- Nove meses após o furacão Helene, moradores da Carolina do Norte relatam progressos na recuperação, mas ainda enfrentam desafios.
- Cidades como Marshall e Hot Springs lutam para se reerguer após inundações severas.
- Korey Hampton, proprietária da French Broad Adventures, e Josh Copus, dono do Old Marshall Jail Hotel, destacam as dificuldades e a necessidade de apoio federal.
- A prefeita de Marshall, Abby Norton, informa que a recuperação está apenas 40% concluída e que o processo é mais lento do que o esperado.
- A comunidade se uniu para ajudar na recuperação, apesar das divisões políticas, enquanto aguardam apoio federal e enfrentam a burocracia.
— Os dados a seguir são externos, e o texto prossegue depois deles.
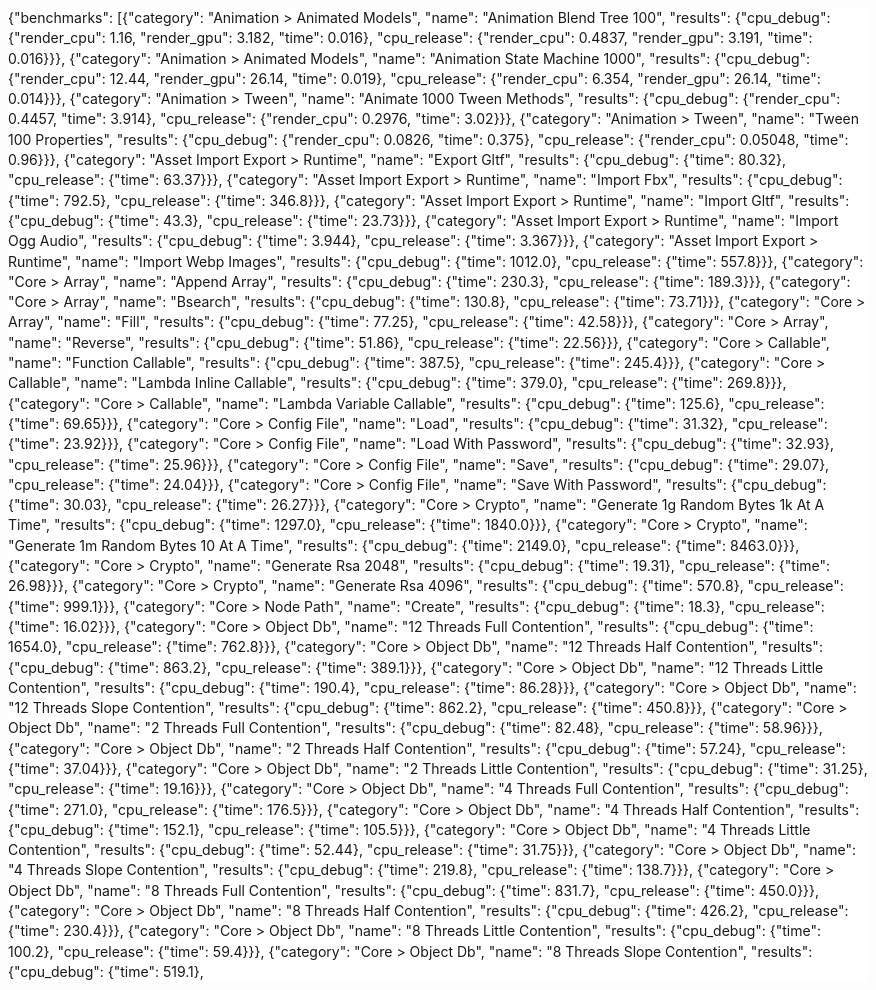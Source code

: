 {"benchmarks":
[{"category": "Animation > Animated Models", "name": "Animation Blend Tree 100", "results": {"cpu_debug": {"render_cpu": 1.16, "render_gpu": 3.182, "time": 0.016}, "cpu_release": {"render_cpu": 0.4837, "render_gpu": 3.191, "time": 0.016}}}, {"category": "Animation > Animated Models", "name": "Animation State Machine 1000", "results": {"cpu_debug": {"render_cpu": 12.44, "render_gpu": 26.14, "time": 0.019}, "cpu_release": {"render_cpu": 6.354, "render_gpu": 26.14, "time": 0.014}}}, {"category": "Animation > Tween", "name": "Animate 1000 Tween Methods", "results": {"cpu_debug": {"render_cpu": 0.4457, "time": 3.914}, "cpu_release": {"render_cpu": 0.2976, "time": 3.02}}}, {"category": "Animation > Tween", "name": "Tween 100 Properties", "results": {"cpu_debug": {"render_cpu": 0.0826, "time": 0.375}, "cpu_release": {"render_cpu": 0.05048, "time": 0.96}}}, {"category": "Asset Import Export > Runtime", "name": "Export Gltf", "results": {"cpu_debug": {"time": 80.32}, "cpu_release": {"time": 63.37}}}, {"category": "Asset Import Export > Runtime", "name": "Import Fbx", "results": {"cpu_debug": {"time": 792.5}, "cpu_release": {"time": 346.8}}}, {"category": "Asset Import Export > Runtime", "name": "Import Gltf", "results": {"cpu_debug": {"time": 43.3}, "cpu_release": {"time": 23.73}}}, {"category": "Asset Import Export > Runtime", "name": "Import Ogg Audio", "results": {"cpu_debug": {"time": 3.944}, "cpu_release": {"time": 3.367}}}, {"category": "Asset Import Export > Runtime", "name": "Import Webp Images", "results": {"cpu_debug": {"time": 1012.0}, "cpu_release": {"time": 557.8}}}, {"category": "Core > Array", "name": "Append Array", "results": {"cpu_debug": {"time": 230.3}, "cpu_release": {"time": 189.3}}}, {"category": "Core > Array", "name": "Bsearch", "results": {"cpu_debug": {"time": 130.8}, "cpu_release": {"time": 73.71}}}, {"category": "Core > Array", "name": "Fill", "results": {"cpu_debug": {"time": 77.25}, "cpu_release": {"time": 42.58}}}, {"category": "Core > Array", "name": "Reverse", "results": {"cpu_debug": {"time": 51.86}, "cpu_release": {"time": 22.56}}}, {"category": "Core > Callable", "name": "Function Callable", "results": {"cpu_debug": {"time": 387.5}, "cpu_release": {"time": 245.4}}}, {"category": "Core > Callable", "name": "Lambda Inline Callable", "results": {"cpu_debug": {"time": 379.0}, "cpu_release": {"time": 269.8}}}, {"category": "Core > Callable", "name": "Lambda Variable Callable", "results": {"cpu_debug": {"time": 125.6}, "cpu_release": {"time": 69.65}}}, {"category": "Core > Config File", "name": "Load", "results": {"cpu_debug": {"time": 31.32}, "cpu_release": {"time": 23.92}}}, {"category": "Core > Config File", "name": "Load With Password", "results": {"cpu_debug": {"time": 32.93}, "cpu_release": {"time": 25.96}}}, {"category": "Core > Config File", "name": "Save", "results": {"cpu_debug": {"time": 29.07}, "cpu_release": {"time": 24.04}}}, {"category": "Core > Config File", "name": "Save With Password", "results": {"cpu_debug": {"time": 30.03}, "cpu_release": {"time": 26.27}}}, {"category": "Core > Crypto", "name": "Generate 1g Random Bytes 1k At A Time", "results": {"cpu_debug": {"time": 1297.0}, "cpu_release": {"time": 1840.0}}}, {"category": "Core > Crypto", "name": "Generate 1m Random Bytes 10 At A Time", "results": {"cpu_debug": {"time": 2149.0}, "cpu_release": {"time": 8463.0}}}, {"category": "Core > Crypto", "name": "Generate Rsa 2048", "results": {"cpu_debug": {"time": 19.31}, "cpu_release": {"time": 26.98}}}, {"category": "Core > Crypto", "name": "Generate Rsa 4096", "results": {"cpu_debug": {"time": 570.8}, "cpu_release": {"time": 999.1}}}, {"category": "Core > Node Path", "name": "Create", "results": {"cpu_debug": {"time": 18.3}, "cpu_release": {"time": 16.02}}}, {"category": "Core > Object Db", "name": "12 Threads Full Contention", "results": {"cpu_debug": {"time": 1654.0}, "cpu_release": {"time": 762.8}}}, {"category": "Core > Object Db", "name": "12 Threads Half Contention", "results": {"cpu_debug": {"time": 863.2}, "cpu_release": {"time": 389.1}}}, {"category": "Core > Object Db", "name": "12 Threads Little Contention", "results": {"cpu_debug": {"time": 190.4}, "cpu_release": {"time": 86.28}}}, {"category": "Core > Object Db", "name": "12 Threads Slope Contention", "results": {"cpu_debug": {"time": 862.2}, "cpu_release": {"time": 450.8}}}, {"category": "Core > Object Db", "name": "2 Threads Full Contention", "results": {"cpu_debug": {"time": 82.48}, "cpu_release": {"time": 58.96}}}, {"category": "Core > Object Db", "name": "2 Threads Half Contention", "results": {"cpu_debug": {"time": 57.24}, "cpu_release": {"time": 37.04}}}, {"category": "Core > Object Db", "name": "2 Threads Little Contention", "results": {"cpu_debug": {"time": 31.25}, "cpu_release": {"time": 19.16}}}, {"category": "Core > Object Db", "name": "4 Threads Full Contention", "results": {"cpu_debug": {"time": 271.0}, "cpu_release": {"time": 176.5}}}, {"category": "Core > Object Db", "name": "4 Threads Half Contention", "results": {"cpu_debug": {"time": 152.1}, "cpu_release": {"time": 105.5}}}, {"category": "Core > Object Db", "name": "4 Threads Little Contention", "results": {"cpu_debug": {"time": 52.44}, "cpu_release": {"time": 31.75}}}, {"category": "Core > Object Db", "name": "4 Threads Slope Contention", "results": {"cpu_debug": {"time": 219.8}, "cpu_release": {"time": 138.7}}}, {"category": "Core > Object Db", "name": "8 Threads Full Contention", "results": {"cpu_debug": {"time": 831.7}, "cpu_release": {"time": 450.0}}}, {"category": "Core > Object Db", "name": "8 Threads Half Contention", "results": {"cpu_debug": {"time": 426.2}, "cpu_release": {"time": 230.4}}}, {"category": "Core > Object Db", "name": "8 Threads Little Contention", "results": {"cpu_debug": {"time": 100.2}, "cpu_release": {"time": 59.4}}}, {"category": "Core > Object Db", "name": "8 Threads Slope Contention", "results": {"cpu_debug": {"time": 519.1},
Nove meses após a devastação causada pelo furacão Helene, moradores da Carolina do Norte relatam progressos na recuperação, mas ainda enfrentam desafios significativos. As pequenas cidades, como Marshall e Hot Springs, lutam para se reerguer após inundações severas que deixaram marcas profundas na comunidade.
Korey Hampton, proprietária da French Broad Adventures, observa melhorias diárias enquanto trabalha ao longo do rio, mas ainda é assombrada por lembranças do desastre. “É difícil voltar ao normal”, afirma. A empresa, que oferece atividades ao ar livre, também se envolveu em resgates durante a catástrofe. Josh Copus, dono do Old Marshall Jail Hotel, compartilha uma experiência semelhante, destacando a rapidez com que as águas subiram, surpreendendo a todos.
Em Marshall, alguns negócios reabriram, mas muitos ainda estão fechados, aguardando ajuda financeira. A cidade enfrenta a necessidade urgente de reconstruir infraestruturas, como pontes e sistemas de drenagem. A prefeita Abby Norton reconhece que a recuperação está apenas 40% concluída e que o processo é mais lento do que esperava. “Ainda temos um ano ou dois pela frente”, diz.
A comunidade se uniu em um esforço coletivo para a recuperação, ignorando divisões políticas. Amy Rubin, proprietária da Big Pillow Brewing, enfatiza a importância de ajudar uns aos outros, independentemente de afiliações partidárias. “O que importa é a comunidade”, afirma.
Os moradores ainda aguardam apoio federal, enquanto lidam com a burocracia e a falta de comunicação. Hampton e Copus concordam que a verdadeira força da cidade reside nas pessoas, que continuam a trabalhar juntas para superar os desafios impostos pela tragédia.